Algorithms for matrix multiplication are solutions of a particular
system of equations. This system rapidly grows with the
size of the matrices, therefore we can only solve it for very small
sizes. Algorithms for small matrices are especially important
because they can be used to multiply larger matrices as well. While
for the 2x2 case we know all solutions for optimal algorithms,
already for the 3x3 case we do not know an optimal algorithm at all.
Also finding new algorithms that meet the currently best known bound
is a nontrivial task. We use large scale computations to search for
new algorithms and to get a better understanding of the solution set.

* Supervisor: Manuel Kauers, JKU Linz, Austria
* Dates: 20 Jan 2020 – Ongoing

Vihang Patil, PhD student
 

My PhD project

Long Term Credit Assignment in RL

 His research revolves aroung long term credit assignment in Reinforcement Learning and how we can build algorithms which learn to build abstractions to learn faster and generalize to unknown environments.

Supervisor: Sepp Hochreiter, JKU Linz, Austria

Dates: 01.Jan 2019 - Ongoing

Sebastian Sanokowski, PhD student

 

My PhD project

Application of Neural Networks in Many-Body Physics

Problems with a large number of interacting particles are ubiquitous in science and key to many future technologies. Recently, the successful application of deep learning methods to such problems led to remarkable progress in statistical mechanics, quantum chemistry and condensed matter physics.

We will investigate variational methods and Graph Neural Networks in the context of many-body physics problems related to the identification of ground states and phases of matter. For supervised methods a crucial aspect will be the data efficiency and the combination with few-shot learning and physics inspired model architectures.

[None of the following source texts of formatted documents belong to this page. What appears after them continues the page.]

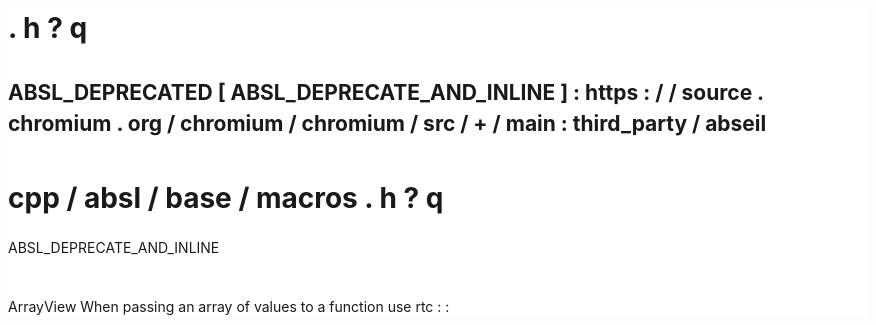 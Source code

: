 .
h
?
q
=
ABSL_DEPRECATED
[
ABSL_DEPRECATE_AND_INLINE
]
:
https
:
/
/
source
.
chromium
.
org
/
chromium
/
chromium
/
src
/
+
/
main
:
third_party
/
abseil
-
cpp
/
absl
/
base
/
macros
.
h
?
q
=
ABSL_DEPRECATE_AND_INLINE
#
#
#
ArrayView
When
passing
an
array
of
values
to
a
function
use
rtc
:
:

* Supervisor: Sepp Hochreiter, JKU Linz, Austria
* Dates: 01 May 2021 – Ongoing

Florian Schmid, PhD student
 

My PhD project

Using Domain Adaptation to counter the distribution shift when testing in new domains

Machine Learning, and in particular deep learning, requires a large amount of labeled data to train models that master complex tasks. In some domains, for example, healthcare or electric motor fault detection, gathering label data can raise privacy issues or is labor intensive. Domain Adaptation tackles this issue by transferring knowledge from source domains to different, but related target domains. An especially promising direction in this field is to simulate real-world processes, which allow to produce automatically labeled data, and apply domain adaptation techniques to make this knowledge applicable to the underlying real-world problem. Successfully mastering this procedure can have a large impact in lots of application areas, for instance, simulating faults of electrical devices in order to monitor the condition of the real devices in production, or generalizing across a variety of recording devices in the audio domain.

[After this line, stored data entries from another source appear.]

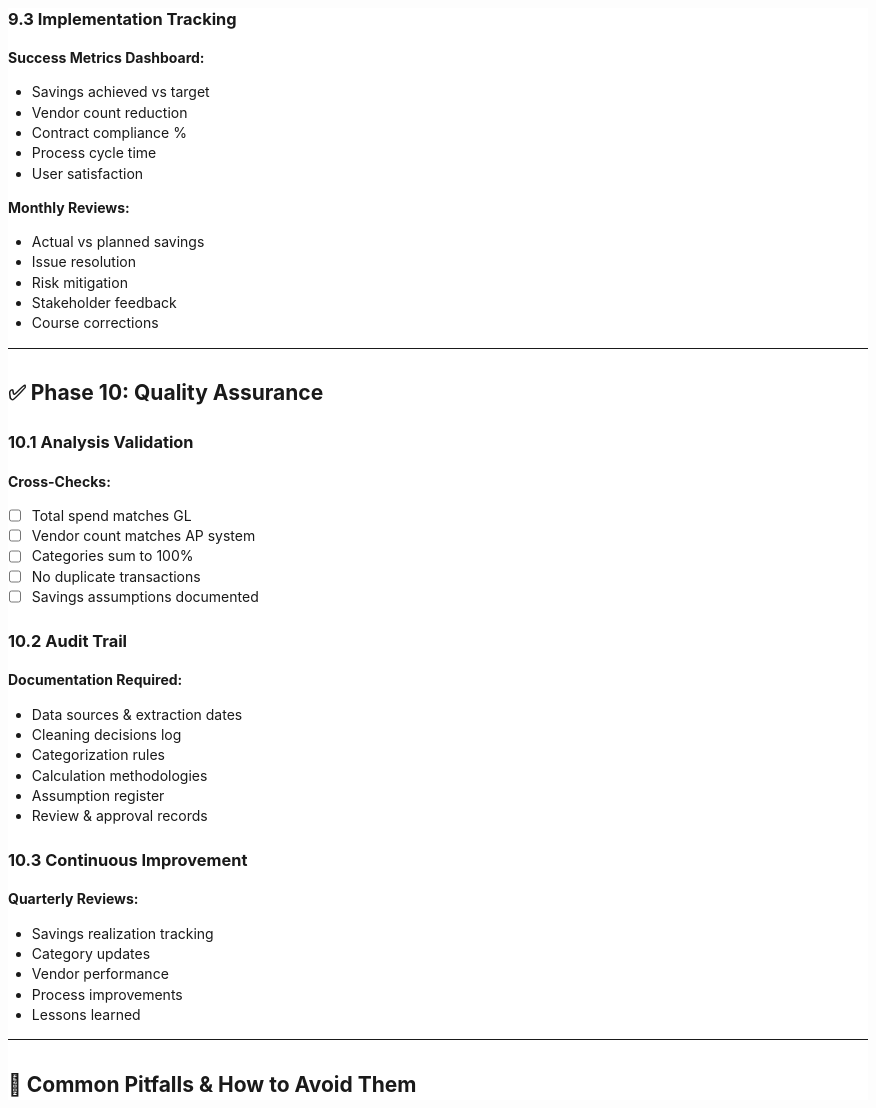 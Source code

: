 ### 9.3 Implementation Tracking

**Success Metrics Dashboard:**
- Savings achieved vs target
- Vendor count reduction
- Contract compliance %
- Process cycle time
- User satisfaction

**Monthly Reviews:**
- Actual vs planned savings
- Issue resolution
- Risk mitigation
- Stakeholder feedback
- Course corrections

---

## ✅ Phase 10: Quality Assurance

### 10.1 Analysis Validation

**Cross-Checks:**
- [ ] Total spend matches GL
- [ ] Vendor count matches AP system
- [ ] Categories sum to 100%
- [ ] No duplicate transactions
- [ ] Savings assumptions documented

### 10.2 Audit Trail

**Documentation Required:**
- Data sources & extraction dates
- Cleaning decisions log
- Categorization rules
- Calculation methodologies
- Assumption register
- Review & approval records

### 10.3 Continuous Improvement

**Quarterly Reviews:**
- Savings realization tracking
- Category updates
- Vendor performance
- Process improvements
- Lessons learned

---

## 🚨 Common Pitfalls & How to Avoid Them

* Supervisor: Gerhard Widmer, JKU Linz, Austria
* Dates: 21 September 2021 – Ongoing

Simon Schmid, PhD student
 

My PhD project

ML in Wireless Communication

For Digital Wireless Communication like WLAN or 5G, one has to solve the problem of equalization. Sending data over a wireless channel always introduces noise, mixing, echos, cancellations and other distortions to the received signal. Reducing the bit-errors introduced by the channel to enhance the speed and link-stability is a topic of ongoing research. This project is approaching the problem from the direction of machine learning by utilizing methods like hopfield-transofmers and tree-search strategies to find better equalization methods and compete with the current state-of-the-art techniques.

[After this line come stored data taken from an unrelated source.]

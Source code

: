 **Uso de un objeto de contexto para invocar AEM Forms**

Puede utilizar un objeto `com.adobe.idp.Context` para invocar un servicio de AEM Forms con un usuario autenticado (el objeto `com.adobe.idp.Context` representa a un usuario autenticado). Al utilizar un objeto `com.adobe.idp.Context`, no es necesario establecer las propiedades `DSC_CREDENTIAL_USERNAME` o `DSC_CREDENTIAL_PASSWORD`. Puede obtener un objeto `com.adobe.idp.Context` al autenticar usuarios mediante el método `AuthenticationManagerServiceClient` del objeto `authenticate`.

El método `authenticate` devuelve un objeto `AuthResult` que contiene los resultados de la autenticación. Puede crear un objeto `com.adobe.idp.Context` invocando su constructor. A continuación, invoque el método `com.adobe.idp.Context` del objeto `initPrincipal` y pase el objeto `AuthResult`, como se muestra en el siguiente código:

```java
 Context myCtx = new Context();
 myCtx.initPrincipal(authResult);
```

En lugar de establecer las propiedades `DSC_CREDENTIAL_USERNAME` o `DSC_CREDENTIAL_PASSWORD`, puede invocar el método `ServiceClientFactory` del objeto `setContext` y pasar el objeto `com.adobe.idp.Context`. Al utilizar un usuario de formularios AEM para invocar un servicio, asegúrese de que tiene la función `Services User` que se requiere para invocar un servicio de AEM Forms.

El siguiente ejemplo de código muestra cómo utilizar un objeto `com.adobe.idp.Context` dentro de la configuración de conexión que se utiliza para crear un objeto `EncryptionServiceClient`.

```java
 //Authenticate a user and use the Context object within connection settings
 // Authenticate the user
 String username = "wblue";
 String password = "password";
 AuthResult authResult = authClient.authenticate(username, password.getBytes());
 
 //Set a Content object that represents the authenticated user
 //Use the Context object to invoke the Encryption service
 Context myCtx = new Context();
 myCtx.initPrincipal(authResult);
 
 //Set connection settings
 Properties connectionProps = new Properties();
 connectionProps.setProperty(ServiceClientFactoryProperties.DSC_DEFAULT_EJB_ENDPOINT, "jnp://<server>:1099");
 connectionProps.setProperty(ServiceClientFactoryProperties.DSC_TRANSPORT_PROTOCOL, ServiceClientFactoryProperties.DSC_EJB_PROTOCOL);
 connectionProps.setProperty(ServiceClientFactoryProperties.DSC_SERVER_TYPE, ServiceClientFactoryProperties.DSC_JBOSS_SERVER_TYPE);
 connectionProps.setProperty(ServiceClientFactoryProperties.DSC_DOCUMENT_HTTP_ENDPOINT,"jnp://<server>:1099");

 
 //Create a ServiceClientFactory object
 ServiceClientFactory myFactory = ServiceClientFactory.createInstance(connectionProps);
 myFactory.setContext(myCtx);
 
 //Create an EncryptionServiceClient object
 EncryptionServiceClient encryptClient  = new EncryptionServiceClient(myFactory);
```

Supervisor: Sepp Hochreiter, JKU Linz, Austria

Dates: 01 Dec 2019 - Ongoing

Marcel Simader
 

My project

Improving Expansion-Based QBF Solving

The works aims to improve the certification of modern solvers for quantified Boolean formulas. Certification of expansion-based QBF solving is limited by the fact that modern SAT solvers do not provide resolution proofs any more. The aim of this project is to replace this inference proof system with a more modern interference proof system. We formalize this novel system, implement it in a QBF solving framework, and qualify any improvements in proof complexity.